With triathlon participants hailing from diverse backgrounds and varying ages, including Data Science Cohort 5 student Conrad Reihsmann, there’s a lot of data to study from the sport! “As someone who has recently picked up the sport, gaining insight into what methods are effective could help better focus my personal training and better familiarize myself with [triathlon]” he shares. “It also provides a rich source of data and multiple avenues to explore.”
The Data Question
With his mid-course capstone project, Conrad explores the question of whether specialty or strength in one triathlon sport over another correlates with higher placement overall. Additionally, he wanted to investigate what age groups tend to be most competitive and if these trends are consistent across gender.
Cleaning The Data
The first step was gathering the data, which Conrad retrieved from World Triathlon, the international governing body for the sport of Triathlon. Conrad made use of the Triathlon.org API Platform, which allows access to the entire Triathlon.org infrastructure and data. The platform consists of several distinct APIs which cover a variety of use-cases. Conrad used R to make the API calls to the Results API, first gathering unique program and event IDs for events that occurred between 2009 and 2019. Next, he made additional API calls using these event IDs to retrieve more detailed information on each event, getting the results for all competitors and event-specific information like location and temperature, when available.
Next came formatting the data, which Conrad shares, proved to be one of the most challenging hurdles, as most of the questions he posed were based on overall times (hh:mm:ss).
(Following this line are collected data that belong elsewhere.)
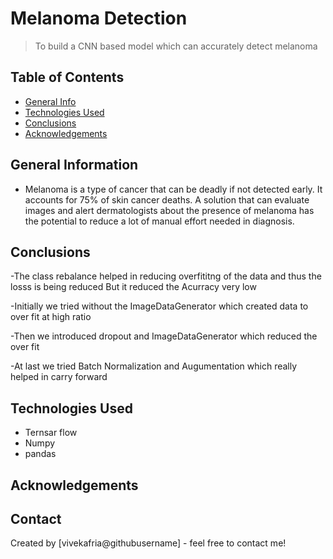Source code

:# Melanoma Detection
> To build a CNN based model which can accurately detect melanoma


## Table of Contents
* [General Info](#general-information)
* [Technologies Used](#technologies-used)
* [Conclusions](#conclusions)
* [Acknowledgements](#acknowledgements)

<!-- You can include any other section that is pertinent to your problem -->

## General Information
- Melanoma is a type of cancer that can be deadly if not detected early. It accounts for 75% of skin cancer deaths. A solution that can evaluate images and alert dermatologists about the presence of melanoma has the potential to reduce a lot of manual effort needed in diagnosis.

<!-- You don't have to answer all the questions - just the ones relevant to your project. -->

## Conclusions
-The class rebalance helped in reducing overfititng of the data and thus the losss is being reduced But it reduced the Acurracy very low

-Initially we tried without the ImageDataGenerator which created data to over fit at high ratio

-Then we introduced dropout and ImageDataGenerator which reduced the over fit

-At last we tried Batch Normalization and Augumentation which really helped in carry forward

<!-- You don't have to answer all the questions - just the ones relevant to your project. -->


## Technologies Used
- Ternsar flow
- Numpy
- pandas

<!-- As the libraries versions keep on changing, it is recommended to mention the version of library used in this project -->

## Acknowledgements



## Contact
Created by [vivekafria@githubusername] - feel free to contact me!

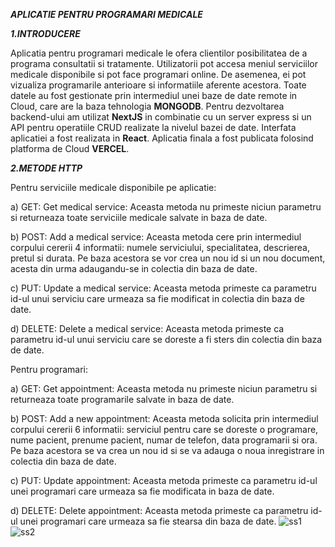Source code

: _**APLICATIE PENTRU PROGRAMARI MEDICALE**_

_**1.INTRODUCERE**_

Aplicatia pentru programari medicale le ofera clientilor posibilitatea de a programa consultatii si tratamente. Utilizatorii pot accesa meniul serviciilor medicale disponibile si pot face programari online. De asemenea, ei pot vizualiza programarile anterioare si informatiile aferente acestora. Toate datele au fost gestionate prin intermediul unei baze de date remote in Cloud, care are la baza tehnologia **MONGODB**. Pentru dezvoltarea backend-ului am utilizat **NextJS** in combinatie cu un server express si un API pentru operatiile CRUD realizate la nivelul bazei de date. Interfata aplicatiei a fost realizata in **React**. Aplicatia finala a fost publicata folosind platforma de Cloud **VERCEL**.

  
_**2.METODE HTTP**_

Pentru serviciile medicale disponibile pe aplicatie:

a) GET: Get medical service: Aceasta metoda nu primeste niciun parametru si returneaza toate serviciile medicale salvate in baza de date.

b) POST: Add a medical service: Aceasta metoda cere prin intermediul corpului cererii 4 informatii: numele serviciului, specialitatea, descrierea, pretul si durata. Pe baza acestora se vor crea un nou id si un nou document, acesta din urma adaugandu-se in colectia din baza de date.

c) PUT: Update a medical service: Aceasta metoda primeste ca parametru id-ul unui serviciu care urmeaza sa fie modificat in colectia din baza de date.

d) DELETE: Delete a medical service: Aceasta metoda primeste ca parametru id-ul unui serviciu care se doreste a fi sters din colectia din baza de date.

Pentru programari:

a) GET: Get appointment: Aceasta metoda nu primeste niciun parametru si returneaza toate programarile salvate in baza de date.

b) POST: Add a new appointment: Aceasta metoda solicita prin intermediul corpului cererii 6 informatii: serviciul pentru care se doreste o programare, nume pacient, prenume pacient, numar de telefon, data programarii si ora. Pe baza acestora se va crea un nou id si se va adauga o noua inregistrare in colectia din baza de date.

c) PUT: Update appointment: Aceasta metoda primeste ca parametru id-ul unei programari care urmeaza sa fie modificata in baza de date.

d) DELETE: Delete appointment: Aceasta metoda primeste ca parametru id-ul unei programari care urmeaza sa fie stearsa din baza de date.
![ss1](https://github.com/enemihaela15/CloudComputing_Proiect/assets/100297974/20ba2a74-1777-4614-966d-fc9021e7e89b) 
![ss2](https://github.com/enemihaela15/CloudComputing_Proiect/assets/100297974/4bb08cf1-d9dc-4e04-abe4-087f18d61192)

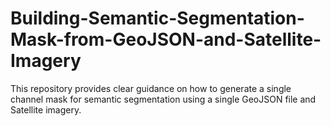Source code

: # Building-Semantic-Segmentation-Mask-from-GeoJSON-and-Satellite-Imagery
This repository provides clear guidance on how to generate a single channel mask for semantic segmentation using a single GeoJSON file and Satellite imagery. 
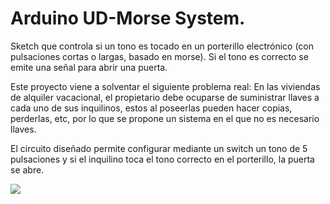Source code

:# Arduino UD-Morse System.


Sketch que controla si un tono es tocado en un porterillo electrónico (con pulsaciones cortas o largas, basado en morse). Si el tono es correcto se emite una señal para abrir una puerta.

Este proyecto viene a solventar el siguiente problema real:
En las viviendas de alquiler vacacional, el propietario debe ocuparse de suministrar llaves a cada uno de sus inquilinos, estos al poseerlas pueden hacer copias, perderlas, etc, por lo que se propone un sistema en el que no es necesario llaves.

El circuito diseñado permite configurar mediante un switch un tono de 5 pulsaciones y si el inquilino toca el tono correcto en el porterillo, la puerta se abre.


<img src="https://github.com/secali/Arduino_UD-Morse-System/blob/864652e7956b39a44072f4c8333cb348ade783ef/Scheme-Testing-on-Arduino-Uno.png">
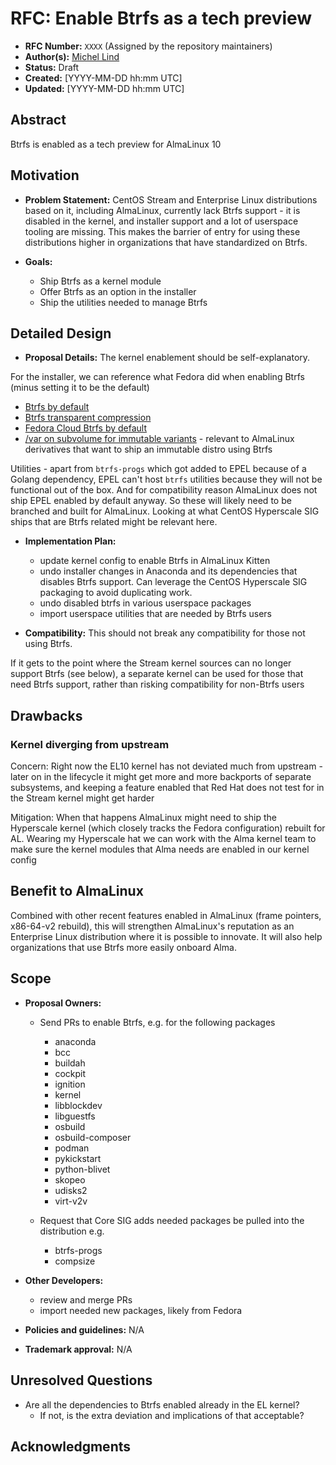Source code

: # RFC: Enable Btrfs as a tech preview

* **RFC Number:** `XXXX` (Assigned by the repository maintainers)
* **Author(s):** [Michel Lind](michel@meta.com)
* **Status:** Draft
* **Created:** [YYYY-MM-DD hh:mm UTC]
* **Updated:** [YYYY-MM-DD hh:mm UTC]

## Abstract

Btrfs is enabled as a tech preview for AlmaLinux 10

## Motivation

* **Problem Statement:** CentOS Stream and Enterprise Linux distributions based on it, including AlmaLinux, currently lack Btrfs support - it is disabled in the kernel, and installer support and a lot of userspace tooling are missing. This makes the barrier of entry for using these distributions higher in organizations that have standardized on Btrfs.

* **Goals:**
  * Ship Btrfs as a kernel module
  * Offer Btrfs as an option in the installer
  * Ship the utilities needed to manage Btrfs

## Detailed Design

* **Proposal Details:** 
The kernel enablement should be self-explanatory.

For the installer, we can reference what Fedora did when enabling Btrfs (minus setting it to be the default)

  * [Btrfs by default](https://fedoraproject.org/wiki/Changes/BtrfsByDefault)
  * [Btrfs transparent compression](https://fedoraproject.org/wiki/Changes/BtrfsTransparentCompression)
  * [Fedora Cloud Btrfs by default](https://fedoraproject.org/wiki/Changes/FedoraCloudBtrfsByDefault)
  * [/var on subvolume for immutable variants](https://fedoraproject.org/wiki/Changes/VarSubvol4SilverblueKinoite) - relevant to AlmaLinux derivatives that want to ship an immutable distro using Btrfs

Utilities - apart from `btrfs-progs` which got added to EPEL because of a Golang dependency, EPEL can't host `btrfs` utilities because they will not be functional out of the box. And for compatibility reason AlmaLinux does not ship EPEL enabled by default anyway. So these will likely need to be branched and built for AlmaLinux. Looking at what CentOS Hyperscale SIG ships that are Btrfs related might be relevant here.

* **Implementation Plan:**
  * update kernel config to enable Btrfs in AlmaLinux Kitten
  * undo installer changes in Anaconda and its dependencies that disables Btrfs support. Can leverage the CentOS Hyperscale SIG packaging to avoid duplicating work.
  * undo disabled btrfs in various userspace packages
  * import userspace utilities that are needed by Btrfs users
  
* **Compatibility:** 
This should not break any compatibility for those not using Btrfs.

If it gets to the point where the Stream kernel sources can no longer support Btrfs (see below), a separate kernel can be used for those that need Btrfs support, rather than risking compatibility for non-Btrfs users

## Drawbacks

### Kernel diverging from upstream
Concern: Right now the EL10 kernel has not deviated much from upstream - later on in the lifecycle it might get more and more backports of separate subsystems, and keeping a feature enabled that Red Hat does not test for in the Stream kernel might get harder

Mitigation: When that happens AlmaLinux might need to ship the Hyperscale kernel (which closely tracks the Fedora configuration) rebuilt for AL. Wearing my Hyperscale hat we can work with the Alma kernel team to make sure the kernel modules that Alma needs are enabled in our kernel config

## Benefit to AlmaLinux

Combined with other recent features enabled in AlmaLinux (frame pointers, x86-64-v2 rebuild), this will strengthen AlmaLinux's reputation as an Enterprise Linux distribution where it is possible to innovate. It will also help organizations that use Btrfs more easily onboard Alma.

## Scope

* **Proposal Owners:**

  * Send PRs to enable Btrfs, e.g. for the following packages
    * anaconda
    * bcc
    * buildah
    * cockpit
    * ignition
    * kernel
    * libblockdev
    * libguestfs
    * osbuild
    * osbuild-composer
    * podman
    * pykickstart
    * python-blivet
    * skopeo
    * udisks2
    * virt-v2v

  * Request that Core SIG adds needed packages be pulled into the distribution e.g.
    * btrfs-progs
    * compsize
    
* **Other Developers:**
  * review and merge PRs
  * import needed new packages, likely from Fedora
  
* **Policies and guidelines:** N/A
* **Trademark approval:** N/A

## Unresolved Questions

* Are all the dependencies to Btrfs enabled already in the EL kernel?
  * If not, is the extra deviation and implications of that acceptable?


## Acknowledgments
“There were also a fair amount of events that were mislabeled in the API call where Olympic races were labeled as ‘sprint distances’ and vice versa,” he explains. “Along with those problems, there were several instances of race distances being altered due to weather which needed to be located and then excluded from the dataset.” Conrad used the tidyverse collection of R packages to prepare his data, including the lubridate library to handle working with times.
Visualizing The Data
Next came deciding how to best present his data in his Shiny app. “I chose the density, violin, and ridgeline plots for time because they helped to show the distribution and range of times in the sport, which I felt was important since there was no effective way to normalize for course location and routes,” he says of the application’s visualizations.
For the results by age group, Conrad chose a simple box plot in order to display both the overall trend and how it can vary greatly within each group.
To compare the different disciplines to the overall triathlon (swimming is pictured above), Conrad chose the scatterplot with a regression line for its effectiveness of showing correlation. He plotted each competitor's finishing position per discipline compared to their overall finishing position for the whole race. Interestingly, for swimming and biking, the correlation between these events and overall finishing position was relatively low, and it was not uncommon for a competitor to be close to the bottom of the field in that event but still finish the overall race towards the front of the pack. However, the correlation proved to be much stronger for running.
Finally, Conrad used a choropleth map to highlight countries where a large percentage of competitors performed well either overall or by event. The map allows users to interact with the provided visual representation of the data and give additional clarifying information through a hovering feature.
Conrad used ggplot2, Plotly, and Leaflet to create the visualizations in his application.
Conrad’s data found that in the sport of triathlon, trends over time (years) were mainly determined by race location and course and that age was not a large determining factor of success. He was also surprised to discover that the success on the run portion has the highest correlation with overall success across race types (Olympic and sprint) and gender.